On one hand, personally, I just think it’s dumb and sad. I mean the app came about after a father got worked up about his daughter encountering a “dirty word” in a book and he didn’t want to talk to her about it. That’s just terrible parenting. Not talking about something doesn’t make it not exist. You’re not doing your daughter any favors there, bud.

But America has this weird hang-up about profanity that I’ve never been able to understand. Especially in relation to our entertainment. We seem to be totally okay with brutality and violence but go apeshit over a dirty word or someone touching a breast intimately. I just can’t wrap my brain around people who critique things like, “Man, I was really loving that gruesome serial killer thriller until the FBI agent with the potty mouth showed up, had enjoyable consensual sex with the lead police offer and ruined the whole thing. One star!” I mean, to me, this is that politically-correct coddling so many people were accusing everything to do with trigger warnings of being. It’s unnecessary and it’s not helpful.

That’s how I feel about it personally. Yet, what say do I have over it? I mean really? What say?

Because it comes down to one thing. Is your copyright being violated? If it’s not thus ends your say over it. Period. You don’t get to decide what people do with your work or how they choose to experience your work or display your work once they own it, if those choices don’t violate your copyright.

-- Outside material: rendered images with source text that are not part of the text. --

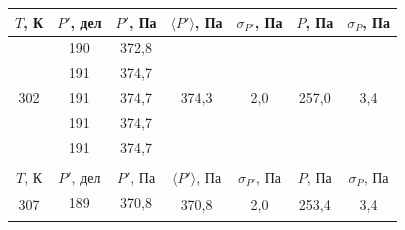 \documentclass[a4paper,12pt]{article} %
\begin{document}
\begin{table}[H]
	\centering
	\begin{tabular}{ccccccc}
		\hline
		\multicolumn{1}{|c|}{$ T $, К} &
		\multicolumn{1}{c|}{$ P' $, дел} &
		\multicolumn{1}{c|}{$ P' $, Па} &
		\multicolumn{1}{c|}{$ \langle P' \rangle $, Па} &
		\multicolumn{1}{c|}{$ \sigma_{P'} $, Па} &
		\multicolumn{1}{c|}{$ P $, Па} &
		\multicolumn{1}{c|}{$ \sigma_P $, Па} \\ \hline
		\multicolumn{1}{|c|}{\multirow{5}{*}{302}} &
		\multicolumn{1}{c|}{190} &
		\multicolumn{1}{c|}{372,8} &
		\multicolumn{1}{c|}{\multirow{5}{*}{374,3}} &
		\multicolumn{1}{c|}{\multirow{5}{*}{2,0}} &
		\multicolumn{1}{c|}{\multirow{5}{*}{257,0}} &
		\multicolumn{1}{c|}{\multirow{5}{*}{3,4}} \\ \cline{2-3}
		\multicolumn{1}{|c|}{} &
		\multicolumn{1}{c|}{191} &
		\multicolumn{1}{c|}{374,7} &
		\multicolumn{1}{c|}{} &
		\multicolumn{1}{c|}{} &
		\multicolumn{1}{c|}{} &
		\multicolumn{1}{c|}{} \\ \cline{2-3}
		\multicolumn{1}{|c|}{} &
		\multicolumn{1}{c|}{191} &
		\multicolumn{1}{c|}{374,7} &
		\multicolumn{1}{c|}{} &
		\multicolumn{1}{c|}{} &
		\multicolumn{1}{c|}{} &
		\multicolumn{1}{c|}{} \\ \cline{2-3}
		\multicolumn{1}{|c|}{} &
		\multicolumn{1}{c|}{191} &
		\multicolumn{1}{c|}{374,7} &
		\multicolumn{1}{c|}{} &
		\multicolumn{1}{c|}{} &
		\multicolumn{1}{c|}{} &
		\multicolumn{1}{c|}{} \\ \cline{2-3}
		\multicolumn{1}{|c|}{} &
		\multicolumn{1}{c|}{191} &
		\multicolumn{1}{c|}{374,7} &
		\multicolumn{1}{c|}{} &
		\multicolumn{1}{c|}{} &
		\multicolumn{1}{c|}{} &
		\multicolumn{1}{c|}{} \\ \hline
		&
		&
		&
		&
		&
		&
		\\ \hline
		\multicolumn{1}{|c|}{$ T $, К} &
		\multicolumn{1}{c|}{$ P' $, дел} &
		\multicolumn{1}{c|}{$ P' $, Па} &
		\multicolumn{1}{c|}{$ \langle P' \rangle $, Па} &
		\multicolumn{1}{c|}{$ \sigma_{P'} $, Па} &
		\multicolumn{1}{c|}{$ P $, Па} &
		\multicolumn{1}{c|}{$ \sigma_P $, Па} \\ \hline
		\multicolumn{1}{|c|}{\multirow{5}{*}{307}} &
		\multicolumn{1}{c|}{189} &
		\multicolumn{1}{c|}{370,8} &
		\multicolumn{1}{c|}{\multirow{5}{*}{370,8}} &
		\multicolumn{1}{c|}{\multirow{5}{*}{2,0}} &
		\multicolumn{1}{c|}{\multirow{5}{*}{253,4}} &
		\multicolumn{1}{c|}{\multirow{5}{*}{3,4}} \\ \cline{2-3}

\end{tabular}
\end{table}
\end{document}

The people who choose to use the app still have to pay for your book. Then they get to choose whether or not to activate the clean up function. What does that leave us with? Section 106 of the copyright law provides the copyright owner the rights to:

  • Reproduce the work in copies
  • Prepare derivative works based upon the work
  • Distribute copies of the work to the public by sale or other transfer of ownership or by rental, lease, or lending
  • Perform the work publicly
  • Display the work publicly


With my layman’s understanding of the law, it seems like the only possible point of contention would be “derivatives” based on your work. The designers of the app are arguing that they’re not violating copyright because all they’re doing is providing the reader a means to alter how the work is displayed, not altering the file itself. So the same way it’s not a copyright violation for another eReader to allow you to change the font and the text size, how the work is displayed, the app giving the reader the ability to clean up your dirty mouth isn’t either. Assuming the app sticks around and doesn't die after 95% of writers demand their work not be sold through the service, I think it’s going to prove to be one of those areas where copyright law is going to have to be updated to address the digital age. To me, I would think that if there’s a lot of profanity in the book then running it through the Clean Reader app could technically generate a work that was different enough that it could be considered a derivative, but I don’t know.


But here’s the thing.

When does that notion of derivative work run over the top of the fact that after someone has paid for your book, then whatever they want to do with that is their business as long as they’re not violating your copyright. If they want to hook their computer up to a projector and read your book in 100 point font on their living room wall, that’s their business regardless of how mad you are at the projector for allowing them the means to do it. If they want to cut all the pages out and use your book to wallpaper their bathroom, that’s their business no matter how much you might have a moral or artistic problem with scissors. 

Or is that a derivative work if they wallpaper out of sequence?